Hard road ahead

Dr Alison Laversha examines Isaiah Witika, 11. Dr Laversha speaks on childhood poverty related illnesses.
Dr Alison Laversha examines Isaiah Witika, 11. Dr Laversha speaks on childhood poverty related illnesses.

We keep hearing that children are going to school hungry. But what does that mean for their health? Esther Lauaki talks to health experts about the illnesses that go along with low incomes and poor nutrition.

SKIN infections, respiratory problems, obesity and rheumatic fever are among the most common illnesses disadvantaged kids face.

Starship Hospital paediatrician Alison Laversha says the children she sees at hospital are just the tip of the iceberg.

"We see thousands of children, half of those come from Auckland's District Health Board area which includes Tamaki and Glen Innes. The most common reasons for being admitted are injury, respiratory illnesses, pneumonia, bronchiectasis, bronchiolitis and skin infections," she says.

"Different suburbs have different socio-economic profiles and Tamaki-Glen Innes is one area that has more disadvantaged families and we do see many more children from that area than we do from others."

Dr Laversha says kids from deprived neighbourhoods are eight times more likely to be admitted with conditions such as bronchiolitis, a common illness which causes infants to cough and wheeze.

She says 800 children a year are admitted to Starship with preventable skin infections.

"We live in a First World country, however we have a lot of Third World conditions.
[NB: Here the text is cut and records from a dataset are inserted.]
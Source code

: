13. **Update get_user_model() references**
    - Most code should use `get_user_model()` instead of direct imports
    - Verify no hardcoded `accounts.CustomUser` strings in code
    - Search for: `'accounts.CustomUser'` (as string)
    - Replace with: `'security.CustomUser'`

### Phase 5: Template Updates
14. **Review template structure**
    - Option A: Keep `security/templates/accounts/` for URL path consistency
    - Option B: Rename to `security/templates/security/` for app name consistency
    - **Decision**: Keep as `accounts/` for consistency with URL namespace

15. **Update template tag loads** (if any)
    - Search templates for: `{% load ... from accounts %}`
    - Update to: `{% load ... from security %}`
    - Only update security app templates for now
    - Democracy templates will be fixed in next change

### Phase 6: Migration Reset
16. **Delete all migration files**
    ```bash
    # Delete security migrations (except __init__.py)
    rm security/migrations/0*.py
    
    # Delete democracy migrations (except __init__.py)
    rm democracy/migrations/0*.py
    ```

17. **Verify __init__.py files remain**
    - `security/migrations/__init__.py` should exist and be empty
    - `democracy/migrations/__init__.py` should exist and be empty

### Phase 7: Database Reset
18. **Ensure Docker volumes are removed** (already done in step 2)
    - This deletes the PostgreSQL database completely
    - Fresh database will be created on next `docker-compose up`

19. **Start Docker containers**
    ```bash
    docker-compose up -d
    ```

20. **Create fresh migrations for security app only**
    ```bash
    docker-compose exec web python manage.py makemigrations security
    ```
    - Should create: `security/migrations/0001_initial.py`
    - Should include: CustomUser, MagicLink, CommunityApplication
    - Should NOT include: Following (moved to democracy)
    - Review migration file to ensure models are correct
Those include things like our very high pneumonia rate; bronchiectasis - a chronic moist productive cough which you get from viral infections when you are little. That causes ongoing lung damage and people die earlier.
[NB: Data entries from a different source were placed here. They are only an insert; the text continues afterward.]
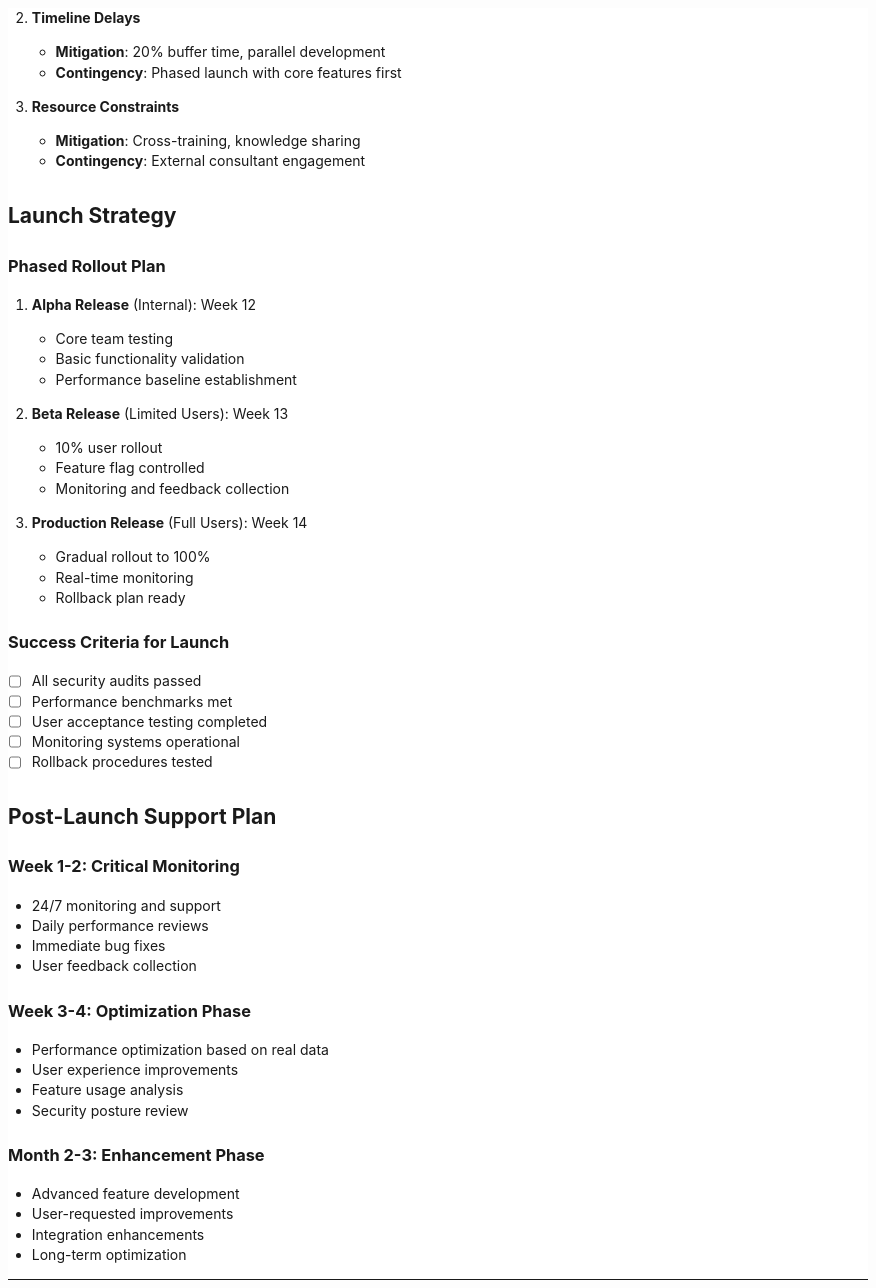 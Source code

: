 2. **Timeline Delays**
   - **Mitigation**: 20% buffer time, parallel development
   - **Contingency**: Phased launch with core features first

3. **Resource Constraints**
   - **Mitigation**: Cross-training, knowledge sharing
   - **Contingency**: External consultant engagement

## Launch Strategy

### Phased Rollout Plan
1. **Alpha Release** (Internal): Week 12
   - Core team testing
   - Basic functionality validation
   - Performance baseline establishment

2. **Beta Release** (Limited Users): Week 13
   - 10% user rollout
   - Feature flag controlled
   - Monitoring and feedback collection

3. **Production Release** (Full Users): Week 14
   - Gradual rollout to 100%
   - Real-time monitoring
   - Rollback plan ready

### Success Criteria for Launch
- [ ] All security audits passed
- [ ] Performance benchmarks met
- [ ] User acceptance testing completed
- [ ] Monitoring systems operational
- [ ] Rollback procedures tested

## Post-Launch Support Plan

### Week 1-2: Critical Monitoring
- 24/7 monitoring and support
- Daily performance reviews
- Immediate bug fixes
- User feedback collection

### Week 3-4: Optimization Phase
- Performance optimization based on real data
- User experience improvements
- Feature usage analysis
- Security posture review

### Month 2-3: Enhancement Phase
- Advanced feature development
- User-requested improvements
- Integration enhancements
- Long-term optimization

--- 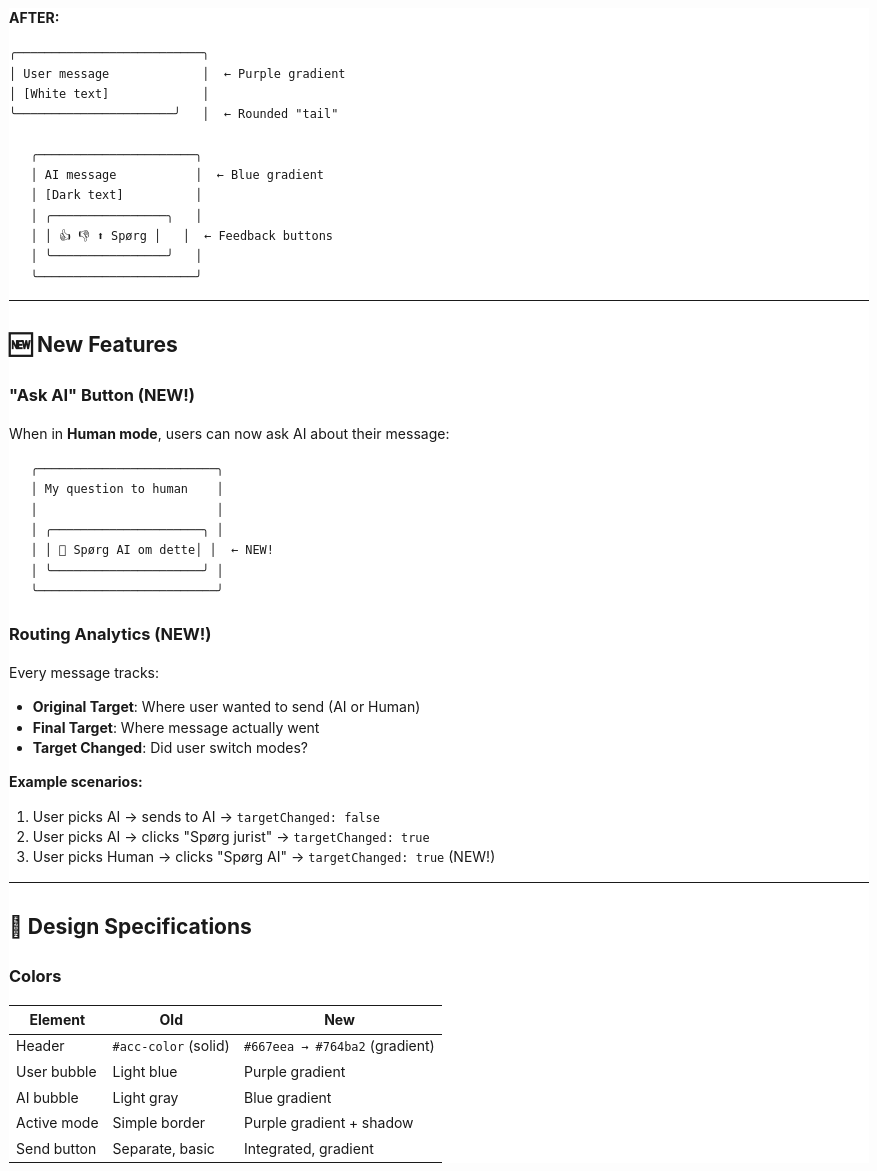 **AFTER:**
```
╭──────────────────────────╮
│ User message             │  ← Purple gradient
│ [White text]             │
╰──────────────────────╯   │  ← Rounded "tail"

   ╭──────────────────────╮
   │ AI message           │  ← Blue gradient
   │ [Dark text]          │
   │ ╭────────────────╮   │
   │ │ 👍 👎 ⬆️ Spørg │   │  ← Feedback buttons
   │ ╰────────────────╯   │
   ╰──────────────────────╯
```

---

## 🆕 New Features

### "Ask AI" Button (NEW!)
When in **Human mode**, users can now ask AI about their message:

```
   ╭─────────────────────────╮
   │ My question to human    │
   │                         │
   │ ╭─────────────────────╮ │
   │ │ 🤖 Spørg AI om dette│ │  ← NEW!
   │ ╰─────────────────────╯ │
   ╰─────────────────────────╯
```

### Routing Analytics (NEW!)
Every message tracks:
- **Original Target**: Where user wanted to send (AI or Human)
- **Final Target**: Where message actually went
- **Target Changed**: Did user switch modes?

**Example scenarios:**
1. User picks AI → sends to AI → `targetChanged: false`
2. User picks AI → clicks "Spørg jurist" → `targetChanged: true`
3. User picks Human → clicks "Spørg AI" → `targetChanged: true` (NEW!)

---

## 📐 Design Specifications

### Colors
| Element | Old | New |
|---------|-----|-----|
| Header | `#acc-color` (solid) | `#667eea → #764ba2` (gradient) |
| User bubble | Light blue | Purple gradient |
| AI bubble | Light gray | Blue gradient |
| Active mode | Simple border | Purple gradient + shadow |
| Send button | Separate, basic | Integrated, gradient |
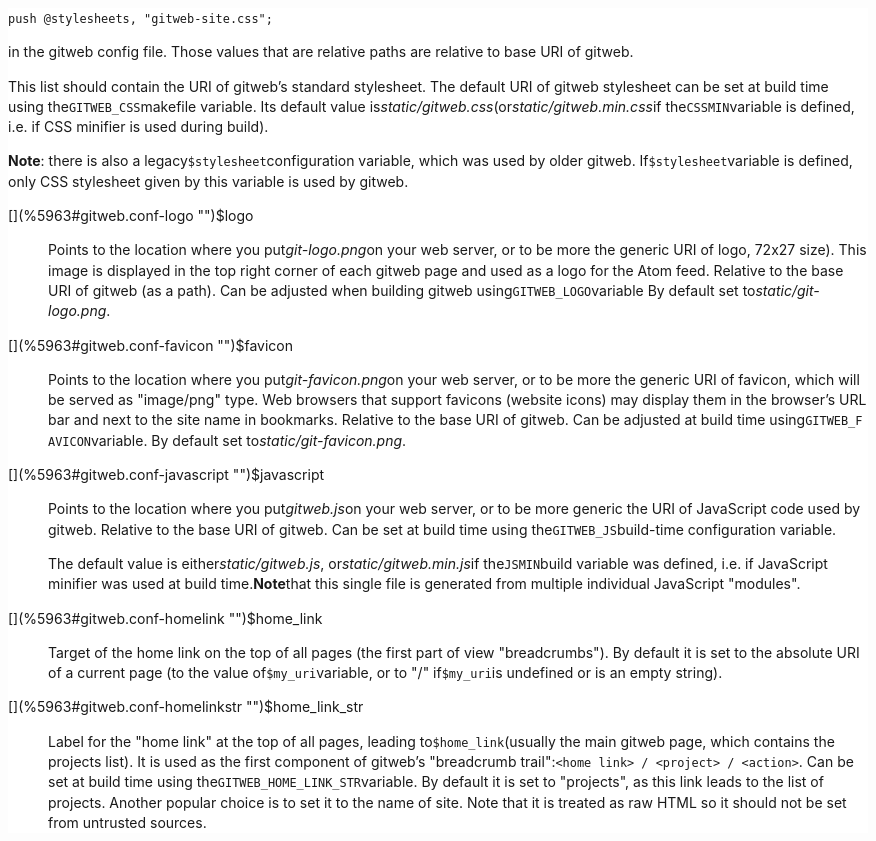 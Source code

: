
 ```
push @stylesheets, "gitweb-site.css";
```




in the gitweb config file. Those values that are relative paths are relative to base URI of gitweb.




This list should contain the URI of gitweb’s standard stylesheet. The default URI of gitweb stylesheet can be set at build time using the`GITWEB_CSS`makefile variable. Its default value is<em>static/gitweb.css</em>(or<em>static/gitweb.min.css</em>if the`CSSMIN`variable is defined, i.e. if CSS minifier is used during build).




**Note**: there is also a legacy`$stylesheet`configuration variable, which was used by older gitweb. If`$stylesheet`variable is defined, only CSS stylesheet given by this variable is used by gitweb.


</dd><dt id='gitweb.conf-logo'>[](%5963#gitweb.conf-logo "")$logo</dt><dd>

Points to the location where you put<em>git-logo.png</em>on your web server, or to be more the generic URI of logo, 72x27 size). This image is displayed in the top right corner of each gitweb page and used as a logo for the Atom feed. Relative to the base URI of gitweb (as a path). Can be adjusted when building gitweb using`GITWEB_LOGO`variable By default set to<em>static/git-logo.png</em>.

</dd><dt id='gitweb.conf-favicon'>[](%5963#gitweb.conf-favicon "")$favicon</dt><dd>

Points to the location where you put<em>git-favicon.png</em>on your web server, or to be more the generic URI of favicon, which will be served as &quot;image/png&quot; type. Web browsers that support favicons (website icons) may display them in the browser’s URL bar and next to the site name in bookmarks. Relative to the base URI of gitweb. Can be adjusted at build time using`GITWEB_FAVICON`variable. By default set to<em>static/git-favicon.png</em>.

</dd><dt id='gitweb.conf-javascript'>[](%5963#gitweb.conf-javascript "")$javascript</dt><dd>

Points to the location where you put<em>gitweb.js</em>on your web server, or to be more generic the URI of JavaScript code used by gitweb. Relative to the base URI of gitweb. Can be set at build time using the`GITWEB_JS`build-time configuration variable.



The default value is either<em>static/gitweb.js</em>, or<em>static/gitweb.min.js</em>if the`JSMIN`build variable was defined, i.e. if JavaScript minifier was used at build time.**Note**that this single file is generated from multiple individual JavaScript &quot;modules&quot;.


</dd><dt id='gitweb.conf-homelink'>[](%5963#gitweb.conf-homelink "")$home_link</dt><dd>

Target of the home link on the top of all pages (the first part of view &quot;breadcrumbs&quot;). By default it is set to the absolute URI of a current page (to the value of`$my_uri`variable, or to &quot;/&quot; if`$my_uri`is undefined or is an empty string).

</dd><dt id='gitweb.conf-homelinkstr'>[](%5963#gitweb.conf-homelinkstr "")$home_link_str</dt><dd>

Label for the &quot;home link&quot; at the top of all pages, leading to`$home_link`(usually the main gitweb page, which contains the projects list). It is used as the first component of gitweb’s &quot;breadcrumb trail&quot;:`<home link> / <project> / <action>`. Can be set at build time using the`GITWEB_HOME_LINK_STR`variable. By default it is set to &quot;projects&quot;, as this link leads to the list of projects. Another popular choice is to set it to the name of site. Note that it is treated as raw HTML so it should not be set from untrusted sources.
"Similarly rheumatic fever. In most developed countries around the world they hardly ever see rheumatic fever and we here in New Zealand see about 100 children a year with a new diagnosis of rheumatic fever and about five of those would come from the Tamaki-Glen Innes area. That's a preventable disease with long-term complications."

Public health nurse Lorrelle Breen has visited schools in poorer areas of the east for more than 20 years.

She says the needs of decile one school pupils differ vastly to those of children from neighbouring decile two schools.

"In poor schools things like obesity feature really highly, skin problems are huge. That's stuff like school sores, scabies, head lice. You do get those things in higher deciles but in the lower deciles you have struggles with finances, parental support, a lot of absenteeism.

"They also have some mental health issues, hygiene, bit of child protection, housing comes up a lot and sometimes addictions such as smoking and alcohol.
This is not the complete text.